In June of 2020, Amina Asif completed her Ph.D. in computer science and was one of the few people selected worldwide for postdoctoral research in England. She worked with Dr. Jennifer Doudna on her Nobel Prize-winning research on CRISPR/Cas9 gene-editing systems.

In February, I had the opportunity to interview Dr. Asif and learn more about her research and how she came to pursue her Ph.D.

Why did you decide to pursue postdoctoral studies?    

“You’re not supposed to be only a good teacher if you’re in academia, you’re supposed to have a good research profile too. I did need to be a part of a good research team so that, at some stage in my life, I’d be able to develop or create my own research lab and just explore things that I am interested in. So these postdoctoral research positions are for allowing fresh Ph.D. graduates to explore further into their research areas and to get new research ideas and, on top of that, it helps them build a better research profile which can help them grow in the field and it helps them grow in their academic jobs as well.
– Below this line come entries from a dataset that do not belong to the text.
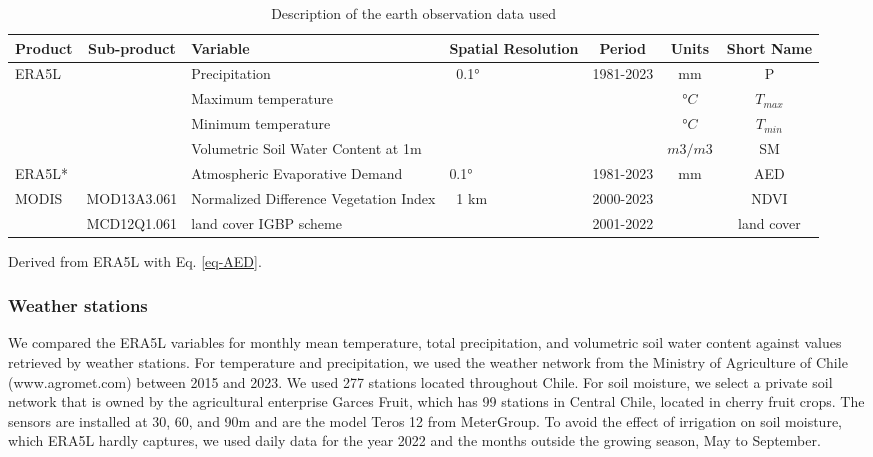 \documentclass[
  authoryear,
  preprint,
  3p,
  onecolumn]{elsarticle}
\begin{document}
\begin{table}[!ht]
\caption{Description of the earth observation data used }
\label{tab-desEOD}
\small
\centering
\begin{tabular}{p{}cp{}p{}ccc}
\hline
\multirow{1}{*}{\centering Product} & Sub-product & Variable & Spatial Resolution  & Period & Units & Short Name \\ 
\hline
\multirow{4}{*}{ERA5L} & ~ & Precipitation & \multirow{4}{*}{~0.1°} & \multirow{4}{*}{1981-2023} & mm & P \\ 
         &  & Maximum temperature & ~ & & $°C$ & $T_{max}$ \\ 
         &  & Minimum temperature & ~ & & $°C$ & $T_{min}$ \\ 
         &  & Volumetric Soil Water Content at 1m & ~ & & $m3/m3$ & SM \\ 
ERA5L* & & Atmospheric Evaporative Demand & 0.1° & 1981-2023 & mm & AED \\
        \multirow{2}{*}{MODIS} & MOD13A3.061 & Normalized Difference Vegetation Index & \multirow{2}{*}{~1 km} & 2000-2023 & ~ & NDVI \\ 
         & MCD12Q1.061 & land cover IGBP scheme & & 2001-2022 & ~ & land cover \\ 
\hline
\end{tabular}
{\raggedright *Derived from ERA5L with Eq. \ref{eq-AED}. \par}
\end{table}

\hypertarget{weather-stations}{%
\subsubsection{Weather stations}\label{weather-stations}}

We compared the ERA5L variables for monthly mean temperature, total
precipitation, and volumetric soil water content against values
retrieved by weather stations. For temperature and precipitation, we
used the weather network from the Ministry of Agriculture of Chile
(www.agromet.com) between 2015 and 2023. We used 277 stations located
throughout Chile. For soil moisture, we select a private soil network
that is owned by the agricultural enterprise Garces Fruit, which has 99
stations in Central Chile, located in cherry fruit crops. The sensors
are installed at 30, 60, and 90m and are the model Teros 12 from
MeterGroup. To avoid the effect of irrigation on soil moisture, which
ERA5L hardly captures, we used daily data for the year 2022 and the
months outside the growing season, May to September.
\end{document}
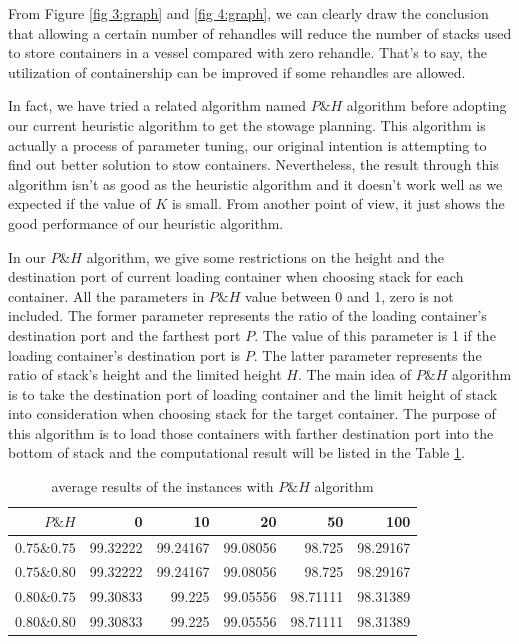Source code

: \documentclass[review,3p,times,authoryear,12pt]{elsarticle}
\begin{document}
From Figure \ref{fig 3:graph} and \ref{fig 4:graph}, we can clearly draw the conclusion that allowing a certain number of rehandles will reduce the number of stacks used to store containers in a vessel compared with zero rehandle.
That's to say, the utilization of containership can be improved if some rehandles are allowed.

In fact, we have tried a related algorithm named $P\&H$ algorithm before adopting our current heuristic algorithm to get the stowage planning.
This algorithm is actually a process of parameter tuning, our original intention is attempting to find out better solution to stow containers.
Nevertheless, the result through this algorithm isn't as good as the heuristic algorithm and it doesn't work well as we expected if the value of $K$ is small.
From another point of view, it just shows the good performance of our heuristic algorithm.

In our $P\&H$ algorithm, we give some restrictions on the height and the destination port of current loading container when choosing stack for each container.
All the parameters in $P\&H$ value between 0 and 1, zero is not included.
The former parameter represents the ratio of the loading container's destination port and the farthest port $P$.
The value of this parameter is 1 if the loading container's destination port is $P$.
The latter parameter represents the ratio of stack's height and the limited height $H$.
The main idea of $P\&H$ algorithm is to take the destination port of loading container and the limit height of stack into consideration when choosing stack for the target container.
The purpose of this algorithm is to load those containers with farther destination port into the bottom of stack and the computational result will be listed in the Table \ref{tab:5}.

\begin{table}[htbp]
  \centering
  \setlength{\belowcaptionskip}{10pt}
  \caption{average results of the instances with $P\&H$ algorithm}
    \begin{tabular}{r|r|r|r|r|r}
    \hline
     $P\&H$       &0   &10  &20  &50  &100\\
    \hline
    $0.75\&0.75$   &99.32222  &99.24167  &99.08056   &98.725  &98.29167\\
    \hline
    $0.75\&0.80$   &99.32222  &99.24167  &99.08056   &98.725  &98.29167\\
    \hline
    $0.80\&0.75$   &99.30833  &99.225  &99.05556   &98.71111  &98.31389\\
    \hline
    $0.80\&0.80$    &99.30833  &99.225  &99.05556   &98.71111  &98.31389\\
    \hline
    \end{tabular}
  \label{tab:5}
\end{table}
\end{document}
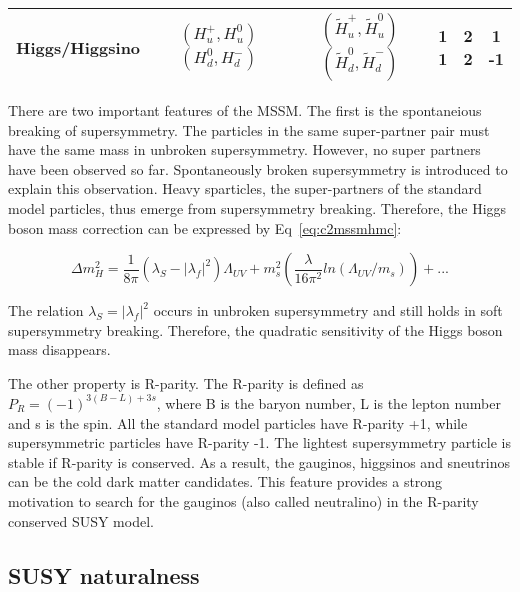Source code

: \begin{table}[htbp]
\begin{centering}
\begin{tabular}{|c|c|c|c|c|c|}
\hline
Higgs/Higgsino   & \specialcell{$(H_{u}^{+},H_{u}^{0})$ \\ $(H_{d}^{0},H_{d}^{-})$} & \specialcell{$(\tilde{H}_{u}^{+},\tilde{H}_{u}^{0})$ \\ $(\tilde{H}_{d}^{0},\tilde{H}_{d}^{-})$} & \specialcell{1 \\ 1} & \specialcell{2 \\ 2} & \specialcell{1 \\ -1} \\
\hline
\end{tabular}
\par\end{centering}
\end{table}

There are two important features of the MSSM. The first is the spontaneious breaking of supersymmetry. The particles in the same super-partner pair must have the same mass in unbroken supersymmetry. However, no super partners have been observed so far. Spontaneously broken supersymmetry is introduced to explain this observation. Heavy sparticles, the super-partners of the standard model particles, thus emerge from supersymmetry breaking. Therefore, the Higgs boson mass correction can be expressed by Eq~\ref{eq:c2mssmhmc}:

\begin{equation}
 \Delta m_{H}^{2} = \frac{1}{8\pi}(\lambda_{S}-|\lambda_{f}|^{2})\Lambda_{UV}+m_{s}^{2}(\frac{\lambda}{16\pi^{2}}ln(\Lambda_{UV}/m_{s}))+...
 \label{eq:c2mssmhmc}
\end{equation}

The relation $\lambda_{S}=|\lambda_{f}|^{2}$ occurs in unbroken supersymmetry and still holds in soft supersymmetry breaking\cite{Martin:1997ns}. Therefore, the quadratic sensitivity of the Higgs boson mass disappears.

The other property is R-parity. The R-parity is defined as $P_{R}=(-1)^{3(B-L)+3s}$, where B is the baryon number, L is the lepton number and s is the spin. All the standard model particles have R-parity +1, while supersymmetric particles have R-parity -1. The lightest supersymmetry particle is stable if R-parity is conserved. As a result, the gauginos, higgsinos and sneutrinos can be the cold dark matter candidates. This feature provides a strong motivation to search for the gauginos (also called neutralino) in the R-parity conserved SUSY model. 

\clearpage
\subsection{SUSY naturalness}

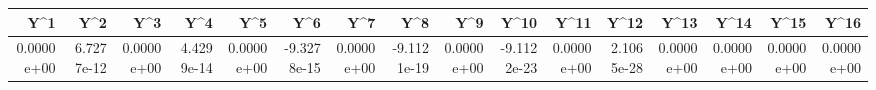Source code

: \begin{tabular}{rrrrrrrrrrrrrrrr}
\toprule
       Y\textasciicircum 1 &        Y\textasciicircum 2 &        Y\textasciicircum 3 &        Y\textasciicircum 4 &        Y\textasciicircum 5 &         Y\textasciicircum 6 &        Y\textasciicircum 7 &         Y\textasciicircum 8 &        Y\textasciicircum 9 &        Y\textasciicircum 10 &       Y\textasciicircum 11 &       Y\textasciicircum 12 &       Y\textasciicircum 13 &       Y\textasciicircum 14 &       Y\textasciicircum 15 &       Y\textasciicircum 16 \\
\midrule
0.0000e+00 & 6.7277e-12 & 0.0000e+00 & 4.4299e-14 & 0.0000e+00 & -9.3278e-15 & 0.0000e+00 & -9.1121e-19 & 0.0000e+00 & -9.1122e-23 & 0.0000e+00 & 2.1065e-28 & 0.0000e+00 & 0.0000e+00 & 0.0000e+00 & 0.0000e+00 \\
\bottomrule
\end{tabular}
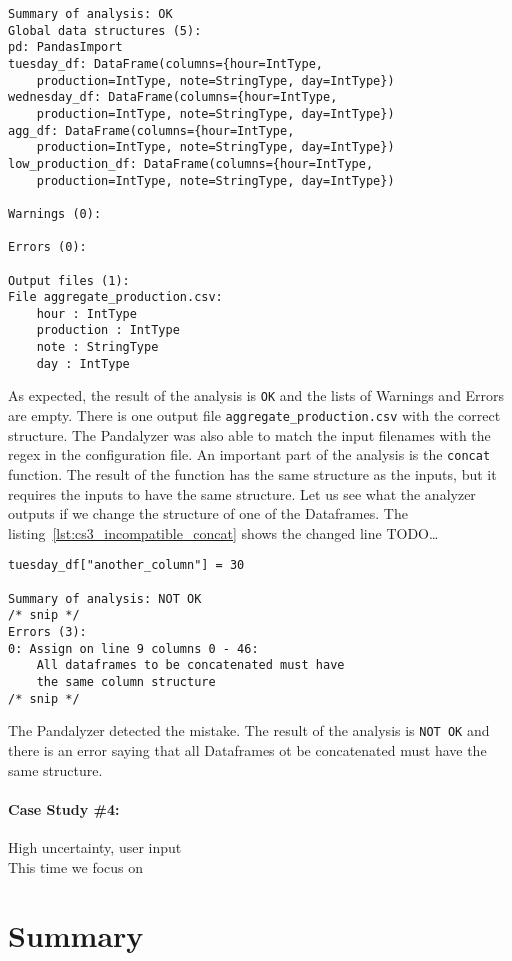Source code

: \begin{lstlisting}[caption=Analysis output of the third case study, label={lst:cs3_analysis_output}, captionpos=b]
Summary of analysis: OK
Global data structures (5):
pd: PandasImport
tuesday_df: DataFrame(columns={hour=IntType,
    production=IntType, note=StringType, day=IntType})
wednesday_df: DataFrame(columns={hour=IntType,
    production=IntType, note=StringType, day=IntType})
agg_df: DataFrame(columns={hour=IntType,
    production=IntType, note=StringType, day=IntType})
low_production_df: DataFrame(columns={hour=IntType,
    production=IntType, note=StringType, day=IntType})

Warnings (0):

Errors (0):

Output files (1):
File aggregate_production.csv:
    hour : IntType
    production : IntType
    note : StringType
    day : IntType
\end{lstlisting}

As expected, the result of the analysis is \verb|OK| and the lists of Warnings and Errors are empty.
There is one output file \verb|aggregate_production.csv| with the correct structure.
The Pandalyzer was also able to match the input filenames with the regex in the configuration file.
An important part of the analysis is the \verb|concat| function.
The result of the function has the same structure as the inputs, but it requires the inputs to have the same structure.
Let us see what the analyzer outputs if we change the structure of one of the Dataframes.
The listing~\ref{lst:cs3_incompatible_concat} shows the changed line TODO\ldots

\begin{lstlisting}[caption=Incompatible Dataframes to concat operation and analysis output, label={lst:cs3_incompatible_concat}, captionpos=b]
tuesday_df["another_column"] = 30

Summary of analysis: NOT OK
/* snip */
Errors (3):
0: Assign on line 9 columns 0 - 46:
    All dataframes to be concatenated must have
    the same column structure
/* snip */
\end{lstlisting}

The Pandalyzer detected the mistake.
The result of the analysis is \verb|NOT OK| and there is an error saying that all Dataframes ot be concatenated must
have the same structure.


\paragraph{Case Study \#4:} High uncertainty, user input \\
This time we focus on


\section*{Summary}
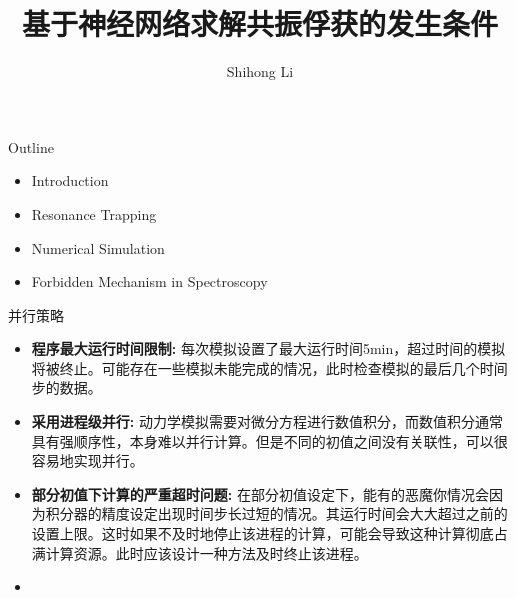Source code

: \documentclass{beamer}		%
\date{}	%
\title[Resonance trapping]{基于神经网络求解共振俘获的发生条件}	%
\author[S Li]{Shihong Li} %
\institute[ZJU]{Zhejiang University} %
\begin{document}


\begin{frame}	

\titlepage	%
	
\end{frame}		


\begin{frame}{Outline}	%
    \begin{itemize}
        \item Introduction
        \item Resonance Trapping
        \item Numerical Simulation
        \item Forbidden Mechanism in Spectroscopy
    \end{itemize}
\end{frame}

\begin{frame}{并行策略}
    \begin{itemize}
        \item \textbf{程序最大运行时间限制:} 每次模拟设置了最大运行时间5min，超过时间的模拟将被终止。可能存在一些模拟未能完成的情况，此时检查模拟的最后几个时间步的数据。
        \item \textbf{采用进程级并行:} 动力学模拟需要对微分方程进行数值积分，而数值积分通常具有强顺序性，本身难以并行计算。但是不同的初值之间没有关联性，可以很容易地实现并行。
        \item \textbf{部分初值下计算的严重超时问题:} 在部分初值设定下，能有的恶魔你情况会因为积分器的精度设定出现时间步长过短的情况。其运行时间会大大超过之前的设置上限。这时如果不及时地停止该进程的计算，可能会导致这种计算彻底占满计算资源。此时应该设计一种方法及时终止该进程。
        \item 
        
    \end{itemize}
\end{frame}
\end{document}
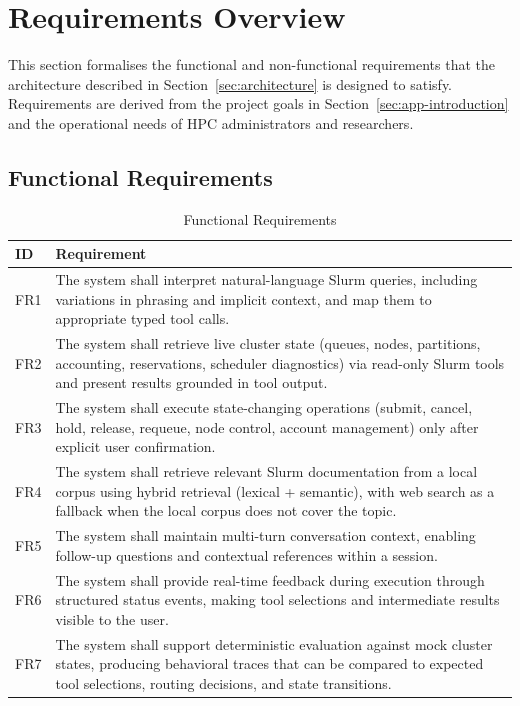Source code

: \section{Requirements Overview}
\label{sec:requirements}

This section formalises the functional and non-functional requirements that the architecture described in Section~\ref{sec:architecture} is designed to satisfy. Requirements are derived from the project goals in Section~\ref{sec:app-introduction} and the operational needs of HPC administrators and researchers.

\subsection{Functional Requirements}

\begin{table}[H]
    \centering
    \caption{Functional Requirements}
    \label{tab:functional-requirements}
    \small
    \begin{tabular}{|l|p{10.5cm}|}
        \hline
        \textbf{ID} & \textbf{Requirement} \\
        \hline
        FR1 & The system shall interpret natural-language Slurm queries, including variations in phrasing and implicit context, and map them to appropriate typed tool calls. \\
        \hline
        FR2 & The system shall retrieve live cluster state (queues, nodes, partitions, accounting, reservations, scheduler diagnostics) via read-only Slurm tools and present results grounded in tool output. \\
        \hline
        FR3 & The system shall execute state-changing operations (submit, cancel, hold, release, requeue, node control, account management) only after explicit user confirmation. \\
        \hline
        FR4 & The system shall retrieve relevant Slurm documentation from a local corpus using hybrid retrieval (lexical + semantic), with web search as a fallback when the local corpus does not cover the topic. \\
        \hline
        FR5 & The system shall maintain multi-turn conversation context, enabling follow-up questions and contextual references within a session. \\
        \hline
        FR6 & The system shall provide real-time feedback during execution through structured status events, making tool selections and intermediate results visible to the user. \\
        \hline
        FR7 & The system shall support deterministic evaluation against mock cluster states, producing behavioral traces that can be compared to expected tool selections, routing decisions, and state transitions. \\
        \hline
    \end{tabular}
\end{table}

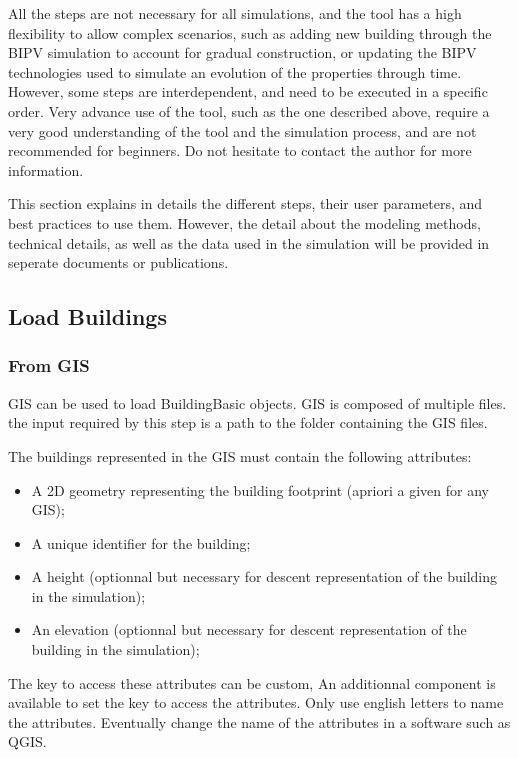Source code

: \documentclass[a4paper,12pt]{article} %
\begin{document}
All the steps are not necessary for all simulations, and the tool has a high flexibility to allow complex scenarios, such as adding new building through the BIPV simulation to account for gradual construction, or updating the BIPV technologies used to simulate an evolution of the properties through time.
However, some steps are interdependent, and need to be executed in a specific order.
Very advance use of the tool, such as the one described above, require a very good understanding of the tool and the simulation process, and are not recommended for beginners.
Do not hesitate to contact the author for more information.

This section explains in details the different steps, their user parameters, and best practices to use them.
However, the detail about the modeling methods, technical details, as well as the data used in the simulation will be provided in seperate documents or publications.

    \subsection{Load Buildings}
    \label{subsec:load-buildings}

        \subsubsection{From GIS}
        \label{subsubsec:from-gis}
        GIS can be used to load \gls{BuildingBasic} objects.
        GIS is composed of multiple files.
        the input required by this step is a path to the folder containing the GIS files.

        The buildings represented in the GIS must contain the following attributes:
        \begin{itemize}
            \item A 2D geometry representing the building footprint (apriori a given for any GIS);
            \item A unique identifier for the building;
            \item A height (optionnal but necessary for descent representation of the building in the simulation);
            \item An elevation (optionnal but necessary for descent representation of the building in the simulation);
        \end{itemize}

        The key to access these attributes can be custom, An additionnal component is available to set the key to access the attributes.
        Only use english letters to name the attributes.
        Eventually change the name of the attributes in a software such as QGIS.
\end{document}
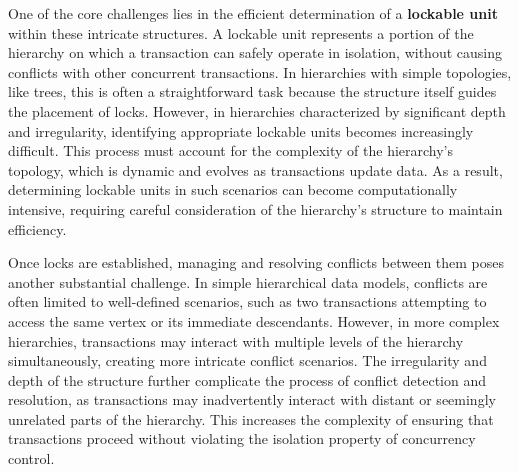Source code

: One of the core challenges lies in the efficient determination of a \textbf{lockable unit} within these intricate structures. A lockable unit represents a portion of the hierarchy on which a transaction can safely operate in isolation, without causing conflicts with other concurrent transactions. In hierarchies with simple topologies, like trees, this is often a straightforward task because the structure itself guides the placement of locks. However, in hierarchies characterized by significant depth and irregularity, identifying appropriate lockable units becomes increasingly difficult. This process must account for the complexity of the hierarchy’s topology, which is dynamic and evolves as transactions update data. As a result, determining lockable units in such scenarios can become computationally intensive, requiring careful consideration of the hierarchy’s structure to maintain efficiency.

Once locks are established, managing and resolving conflicts between them poses another substantial challenge. In simple hierarchical data models, conflicts are often limited to well-defined scenarios, such as two transactions attempting to access the same vertex or its immediate descendants. However, in more complex hierarchies, transactions may interact with multiple levels of the hierarchy simultaneously, creating more intricate conflict scenarios. The irregularity and depth of the structure further complicate the process of conflict detection and resolution, as transactions may inadvertently interact with distant or seemingly unrelated parts of the hierarchy. This increases the complexity of ensuring that transactions proceed without violating the isolation property of concurrency control.


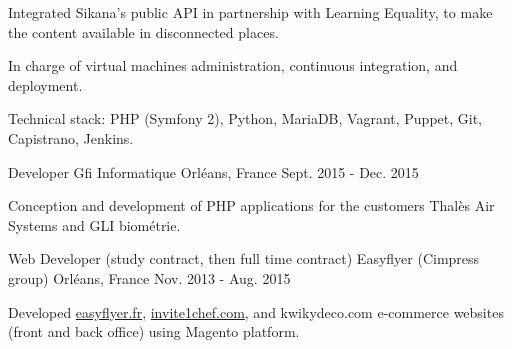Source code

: \begin{cventries}
{\begin{cvitems}
        \item {Integrated Sikana's public API in partnership with Learning Equality, to make the content available in disconnected places.}
        \item {In charge of virtual machines administration, continuous integration, and deployment.}
        \item {Technical stack: PHP (Symfony 2), Python, MariaDB, Vagrant, Puppet, Git, Capistrano, Jenkins.}
      \end{cvitems}
    }
  \cventry
    {Developer}
    {Gfi Informatique}
    {Orléans, France}
    {Sept. 2015 - Dec. 2015}
    {
      \begin{cvitems}
        \item {Conception and development of PHP applications for the customers Thalès Air Systems and GLI biométrie.}
      \end{cvitems}
    }
  \cventry
    {Web Developer (study contract, then full time contract)}
    {Easyflyer (Cimpress group)}
    {Orléans, France}
    {Nov. 2013 - Aug. 2015}
    {
      \begin{cvitems}
        \item {Developed \href{https://www.easyflyer.fr}{easyflyer.fr}, \href{https://www.invite1chef.com}{invite1chef.com}, and kwikydeco.com e-commerce websites (front and back office) using Magento platform.}
      \end{cvitems}
    }
\end{cventries}
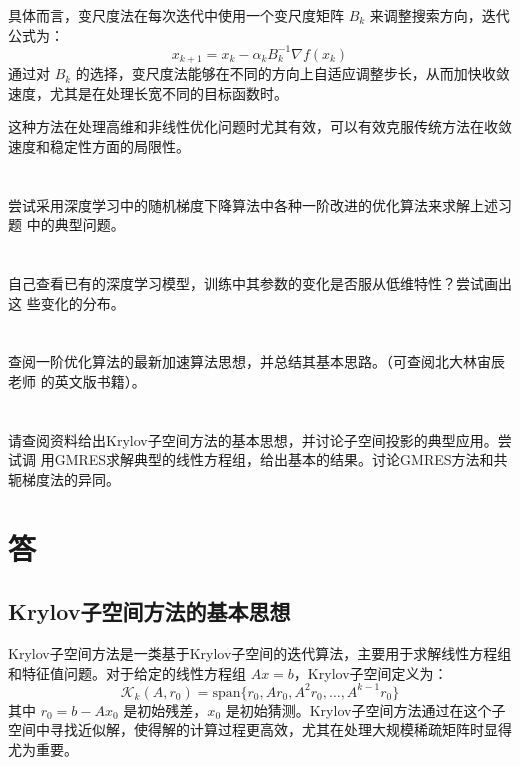 \documentclass[a4paper]{article}
\begin{document}
具体而言，变尺度法在每次迭代中使用一个变尺度矩阵 $B_k$ 来调整搜索方向，迭代公式为：
\[
x_{k+1} = x_k - \alpha_k B_k^{-1} \nabla f(x_k)
\]
通过对 $B_k$ 的选择，变尺度法能够在不同的方向上自适应调整步长，从而加快收敛速度，尤其是在处理长宽不同的目标函数时。

这种方法在处理高维和非线性优化问题时尤其有效，可以有效克服传统方法在收敛速度和稳定性方面的局限性。


\section{}

尝试采用深度学习中的随机梯度下降算法中各种一阶改进的优化算法来求解上述习题
中的典型问题。

\section{}

自己查看已有的深度学习模型，训练中其参数的变化是否服从低维特性？尝试画出这
些变化的分布。

\section{}

查阅一阶优化算法的最新加速算法思想，并总结其基本思路。（可查阅北大林宙辰老师
的英文版书籍）。

\section{}

请查阅资料给出Krylov子空间方法的基本思想，并讨论子空间投影的典型应用。尝试调
用GMRES求解典型的线性方程组，给出基本的结果。讨论GMRES方法和共轭梯度法的异同。

\section{答}

\subsection{Krylov子空间方法的基本思想}

Krylov子空间方法是一类基于Krylov子空间的迭代算法，主要用于求解线性方程组和特征值问题。对于给定的线性方程组 $Ax = b$，Krylov子空间定义为：
\[
\mathcal{K}_k(A, r_0) = \text{span}\{r_0, Ar_0, A^2r_0, \ldots, A^{k-1}r_0\}
\]
其中 $r_0 = b - Ax_0$ 是初始残差，$x_0$ 是初始猜测。Krylov子空间方法通过在这个子空间中寻找近似解，使得解的计算过程更高效，尤其在处理大规模稀疏矩阵时显得尤为重要。
\end{document}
So nowadays, if someone is in academia, Ph.D. is just not enough; you need to have a good research profile post-Ph.D. as well.”

What is the biggest challenge you’ve faced?

“I like what I do, I am not very bad at it either, but I’m a very lazy person. I’m not one of those people with a very intense passion who’d pull all-nighters and keep working on stuff until they get results out of it. To give you an example, I can lie down and stare at the ceiling for hours and it wouldn’t bother me. That is not the trait you’d look for in a successful academic.

“There is one other challenge too; I do get bored of things very easily and I have the attention span of a two-year-old. That’s not very good if you have to code very long scripts for some experiments to run. And another thing that has caused certain problems for me is that I cannot memorize things. I have very poor memory, so if you teach me something and I get the gist of it I’ll be able to explain it to someone else but I won’t be able to remember the exact words.”

Any advice?

“Don’t just take things to your heart when they do not turn out the way you want them to. Ultimately, all will be fine. This simply won’t matter in a year or so. And do not choose a field for the wrong reasons. In fact, don’t do anything in life for the wrong reasons. And by wrong reasons I mean like in a competition with someone, or trying not to let someone down. If that’s where the motivation is coming from, that’s the wrong reason. Just keep your intentions good, and everything will work out.”